Par exemple, il note que le travail de Meta sur la plateforme Quest a pu être considéré comme générique à la réalité étendue, mais qu’il peut maintenant s’étendre à la conversation sur les métavers. Il en va de même pour les acteurs du secteur des jeux, tels qu’Epic Games ou Roblox.

« Chacune de ces entreprises entre dans l’espace à des stades différents ou à partir de points de vue différents. Ajoutez à cela l’absence de véritable normalisation des métavers et vous obtenez un marché plus fragmenté », a-t-il déclaré.

M. Inouye a également reconnu le travail effectué dans l’UE, notant qu’il existe des acteurs dominants dans les médias sociaux et les univers mobiles, et que des efforts sont en cours pour « remédier à certains de ces déséquilibres concurrentiels ».

Malgré cela, il s’attend à ce que des acteurs plus importants émergent dans les métavers, même si ce segment « est trop large pour reproduire entièrement ce que nous voyons dans l’écosystème des applications mobiles ».

Métavers ou métaverses ?
Un autre élément marquant du plan d’attaque de la CE contre les métavers est le fait que ce ne sont pas un, « mais plusieurs métavers qui sont en cours de développement ». M. Breton a expliqué que de multiples métavers, dans les domaines du divertissement, du travail, de la créativité artistique, des simulations de la vie réelle et des soins de santé, entre autres, étaient en train de voir le jour.

Cela ouvre à nouveau un débat intéressant sur la concurrence et la domination. M. Gebbie a remis en question l’idée de « métavers », soulignant le fait que la définition pure du métavers est une entité unique plutôt que multiple, de la même manière que « nous avons un internet unique plutôt que de multiples internets ».

Il admet toutefois que la réalité de la « vision utopique » d’un paysage ouvert de mondes virtuels interconnectés risque d’être très différente.

« Les intérêts divergents des acteurs concurrents semblent susceptibles de conduire à des divisions et à des approches concurrentes, aboutissant éventuellement à une expérience segmentée, un peu comme nous le voyons aujourd’hui dans le paysage informatique, où les plateformes et les systèmes d’exploitation se battent pour le succès. »

Pour en revenir à l’idée d’un métavers parallèle à l’internet, M. Inouye reprend le terme que j’ai utilisé il y a presque six ans, à savoir « gardiens ».

Il insiste sur le fait que l’objectif global de la CE est d’éviter ce type de domination « qui contrôle le flux complet d’informations, de contenus et d’utilisateurs ».

« Dans l’internet d’aujourd’hui, si tout le monde devait d’abord se connecter à Meta ou Amazon pour pouvoir naviguer sur le web, communiquer, faire du commerce, travailler, alors nous n’aurions pas réussi à créer un métavers accessible et ouvert. »

Enquête en cours
Étant donné que de nombreuses puissances technologiques n’ont pas encore défini leur stratégie en matière de métavers, l’idée de deviner qui pourrait finir par être la force dominante est loin d’être acquise.

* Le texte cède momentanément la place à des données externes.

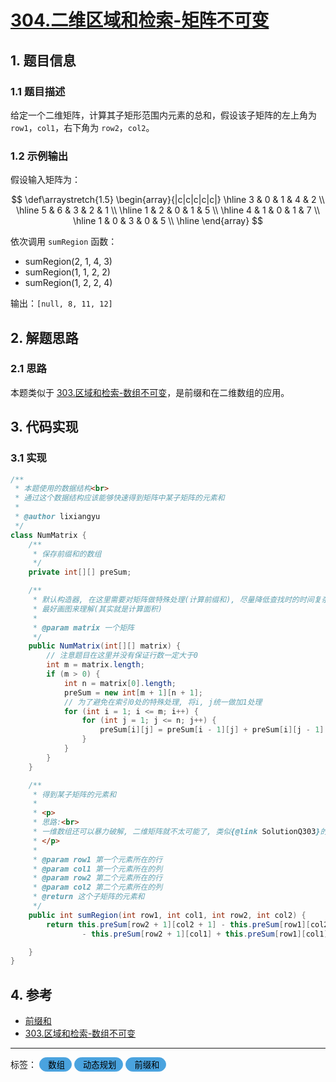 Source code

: # [304.二维区域和检索-矩阵不可变](https://leetcode-cn.com/problems/range-sum-query-2d-immutable/)

## 1. 题目信息

### 1.1 题目描述

给定一个二维矩阵，计算其子矩形范围内元素的总和，假设该子矩阵的左上角为 `row1`，`col1`，右下角为 `row2`，`col2`。

### 1.2 示例输出

假设输入矩阵为：

$$
\def\arraystretch{1.5}
   \begin{array}{|c|c|c|c|c|}
   \hline 
   3 & 0 & 1 & 4 & 2 \\ \hline
   5 & 6 & 3 & 2 & 1 \\ \hline
   1 & 2 & 0 & 1 & 5 \\ \hline
   4 & 1 & 0 & 1 & 7 \\ \hline
   1 & 0 & 3 & 0 & 5 \\ \hline
\end{array}
$$

依次调用 `sumRegion` 函数：

* sumRegion(2, 1, 4, 3)
* sumRegion(1, 1, 2, 2)
* sumRegion(1, 2, 2, 4)

输出：`[null, 8, 11, 12]`

## 2. 解题思路

### 2.1 思路

本题类似于 [303.区域和检索-数组不可变](303.区域和检索-数组不可变.md)，是前缀和在二维数组的应用。

## 3. 代码实现

### 3.1 实现

``` java {.line-numbers}
/**
 * 本题使用的数据结构<br>
 * 通过这个数据结构应该能够快速得到矩阵中某子矩阵的元素和
 *
 * @author lixiangyu
 */
class NumMatrix {
    /**
     * 保存前缀和的数组
     */
    private int[][] preSum;

    /**
     * 默认构造器, 在这里需要对矩阵做特殊处理(计算前缀和), 尽量降低查找时的时间复杂度,
     * 最好画图来理解(其实就是计算面积)
     *
     * @param matrix 一个矩阵
     */
    public NumMatrix(int[][] matrix) {
        // 注意题目在这里并没有保证行数一定大于0
        int m = matrix.length;
        if (m > 0) {
            int n = matrix[0].length;
            preSum = new int[m + 1][n + 1];
            // 为了避免在索引0处的特殊处理, 将i, j统一做加1处理
            for (int i = 1; i <= m; i++) {
                for (int j = 1; j <= n; j++) {
                    preSum[i][j] = preSum[i - 1][j] + preSum[i][j - 1] - preSum[i - 1][j - 1] + matrix[i - 1][j - 1];
                }
            }
        }
    }

    /**
     * 得到某子矩阵的元素和
     *
     * <p>
     * 思路:<br>
     * 一维数组还可以暴力破解, 二维矩阵就不太可能了, 类似{@link SolutionQ303}的思路, 计算矩阵中每个子矩阵的前缀和
     * </p>
     *
     * @param row1 第一个元素所在的行
     * @param col1 第一个元素所在的列
     * @param row2 第二个元素所在的行
     * @param col2 第二个元素所在的列
     * @return 这个子矩阵的元素和
     */
    public int sumRegion(int row1, int col1, int row2, int col2) {
        return this.preSum[row2 + 1][col2 + 1] - this.preSum[row1][col2 + 1]
                - this.preSum[row2 + 1][col1] + this.preSum[row1][col1];

    }
}
```

## 4. 参考

* [前缀和](../../概念梳理/算法思想/前缀和.md)
* [303.区域和检索-数组不可变](303.区域和检索-数组不可变.md)

---

<div>
标签：
<button disabled style="border: 1px solid #4AA3DF; border-radius: 50px; color: black; background: #4AA3DF; ">&nbsp; 数组&nbsp; </button>
<button disabled style="border: 1px solid #4AA3DF; border-radius: 50px; color: black; background: #4AA3DF; ">&nbsp; 动态规划&nbsp; </button>
<button disabled style="border: 1px solid #4AA3DF; border-radius: 50px; color: black; background: #4AA3DF; ">&nbsp; 前缀和&nbsp; </button>
</div>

Toutefois, il serait négligent de ne pas mentionner que, malgré les récents résultats financiers médiocres et les investisseurs effrayés, Mark Zuckerberg, PDG de Meta Platforms, continue à aller de l’avant, s’engageant à investir environ 19 milliards de dollars dans ce segment rien que cette année.

Et peut-être un signe des choses à venir, Meta est déjà confronté à des allégations de tentative d’achat de la domination des métavers, avec le régulateur américain Federal Trade Commission qui enquête sur son acquisition d’un développeur d’applications VR.

Peut-être que je n’aurai pas besoin d’attendre six ans pour écrire sur le prochain gardien déloyal.